I see companies acting the same way. They aren’t going fast enough or don’t have enough velocity on their burndown charts. The solution is to go from crawling to running. The ensuing company-wide face plant gives way to failures and not knowing what went wrong.

I have a theory that all companies are working through four phases: crawling, walking, running and sprinting. Crawling is a company that can execute basic tasks most of the time. When walking, the company mastered the basic tasks and is starting to execute well on intermediate tasks, but complex tasks are just outside its grasp. Once running is achieved, the company is good at expert level tasks. The sprinters are companies that are world-renowned and masters of their trade. The other companies look to them as the leaders of their respective industries.

Like it or not, the vast majority of companies are either crawling or walking, and after many attempts to transition to another phase and then face-planting, they’ve decided that it’s just not possible. The majority of their efforts just fail or aren’t very good. Everyone is trying hard. There is just some ethereal piece that is missing that causes these projects to fail.

The analysis of the failure usually starts at the beginning of the project and only focuses on the project. But, like the young child running, there is something more fundamental that is missing.

I remember when I was the Engineering Manager at a software company that was stuck in an infinite loop of trying to move from walking to running. The company had great ideas, but the execution was never 100% and the customers’ satisfaction reflected that. There were several fundamental things missing from the company and it could never progress to the next step until it addressed those issues.

I looked around the company and identified the issues I saw holding us back. I fixed a number of the issues that were more process and people oriented. However, the company was missing an entire department that other software companies have: a QA (Quality Assurance) department. This fundamental check of software quality led us to ship software that wasn’t tested. These bugs in the field led our support resources to be over-extended and perplexed. Support escalations came to Engineering when solving difficult issues.

This cycle repeated over and over causing both departments to under-perform. In other words, we never had the time or resources to set ourselves up for success to get to the running stage. Our support could never reach out and be proactive with our customers because they were fighting fires. Engineering timelines consistently slipped because we were looking at customer issues. Engineering wasn’t spending its time creating new features to make our software better. We couldn’t spend our time improving the back end that makes a Software Engineer’s life easier and enables them to be more productive. These were the things we needed to achieve to go from walking to running.

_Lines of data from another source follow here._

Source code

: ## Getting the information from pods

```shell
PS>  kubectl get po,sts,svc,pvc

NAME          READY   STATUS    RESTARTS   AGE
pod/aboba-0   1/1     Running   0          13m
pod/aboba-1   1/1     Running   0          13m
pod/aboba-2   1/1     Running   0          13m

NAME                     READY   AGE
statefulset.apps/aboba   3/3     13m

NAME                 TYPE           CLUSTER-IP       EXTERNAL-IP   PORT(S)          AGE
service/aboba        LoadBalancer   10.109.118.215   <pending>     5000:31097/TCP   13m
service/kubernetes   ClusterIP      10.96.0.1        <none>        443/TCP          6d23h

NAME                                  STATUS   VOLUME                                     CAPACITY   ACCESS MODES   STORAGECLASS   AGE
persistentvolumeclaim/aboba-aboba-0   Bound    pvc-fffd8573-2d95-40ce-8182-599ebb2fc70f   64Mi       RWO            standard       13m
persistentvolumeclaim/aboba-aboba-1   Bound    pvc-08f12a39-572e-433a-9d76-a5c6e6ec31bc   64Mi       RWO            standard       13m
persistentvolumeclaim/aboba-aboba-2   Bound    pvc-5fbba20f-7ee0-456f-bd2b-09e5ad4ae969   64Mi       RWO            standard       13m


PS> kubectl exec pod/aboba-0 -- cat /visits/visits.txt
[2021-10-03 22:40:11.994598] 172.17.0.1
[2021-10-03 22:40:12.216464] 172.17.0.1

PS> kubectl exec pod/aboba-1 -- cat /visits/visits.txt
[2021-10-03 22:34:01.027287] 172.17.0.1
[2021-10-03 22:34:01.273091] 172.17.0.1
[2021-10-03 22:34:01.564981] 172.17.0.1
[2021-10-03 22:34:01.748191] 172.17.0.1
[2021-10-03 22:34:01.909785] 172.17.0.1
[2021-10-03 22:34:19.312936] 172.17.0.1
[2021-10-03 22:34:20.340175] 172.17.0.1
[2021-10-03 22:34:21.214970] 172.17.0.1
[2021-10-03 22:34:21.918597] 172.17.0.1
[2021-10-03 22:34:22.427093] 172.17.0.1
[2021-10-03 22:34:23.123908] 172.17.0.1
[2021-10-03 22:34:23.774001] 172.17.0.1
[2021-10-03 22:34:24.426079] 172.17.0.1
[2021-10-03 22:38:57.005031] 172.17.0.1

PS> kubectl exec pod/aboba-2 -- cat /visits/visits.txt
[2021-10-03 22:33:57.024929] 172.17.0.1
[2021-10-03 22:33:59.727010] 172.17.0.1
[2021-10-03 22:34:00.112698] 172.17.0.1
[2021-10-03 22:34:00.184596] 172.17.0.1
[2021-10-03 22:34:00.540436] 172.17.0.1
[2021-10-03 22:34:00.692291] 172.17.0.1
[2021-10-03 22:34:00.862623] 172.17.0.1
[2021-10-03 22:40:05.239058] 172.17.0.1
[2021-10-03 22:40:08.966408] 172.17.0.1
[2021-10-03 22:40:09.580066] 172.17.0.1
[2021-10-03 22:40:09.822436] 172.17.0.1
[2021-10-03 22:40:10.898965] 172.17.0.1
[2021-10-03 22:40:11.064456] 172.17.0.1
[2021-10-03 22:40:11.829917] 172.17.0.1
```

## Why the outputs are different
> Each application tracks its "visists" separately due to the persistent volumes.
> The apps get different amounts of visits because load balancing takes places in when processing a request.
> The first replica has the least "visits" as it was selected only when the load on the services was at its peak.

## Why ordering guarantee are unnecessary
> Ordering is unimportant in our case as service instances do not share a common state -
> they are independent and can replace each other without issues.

A company that constantly tries to make its employees walk, then run, without giving them the resources to do so is never going to run. There are very definite things company must do to go from walking to running. Do you having everything that a similar company in a similar field would have (like a QA department)? Do the employees have the skills and training necessary to accomplish these goals? Are the project’s goals doable given the time constraints, staffing and technical abilities?

Very rarely will someone from the front lines to stand up and say that these are missing. It usually means their job or reputation. Managers and senior staff need to pull this information. It also takes some honest, self-assessment of the current state of the company, projects and people. Making the necessary changes to fix the issues requires effort from everyone.

A project failure may not mean that the project failed. It may mean that your company was trying to do a project that required running and you face-planted. Don’t just fall into the ease of doing a retrospective on a project. Challenge yourself to look for a more fundamental reason. That way, your company can go from crawling to walking to running to sprinting.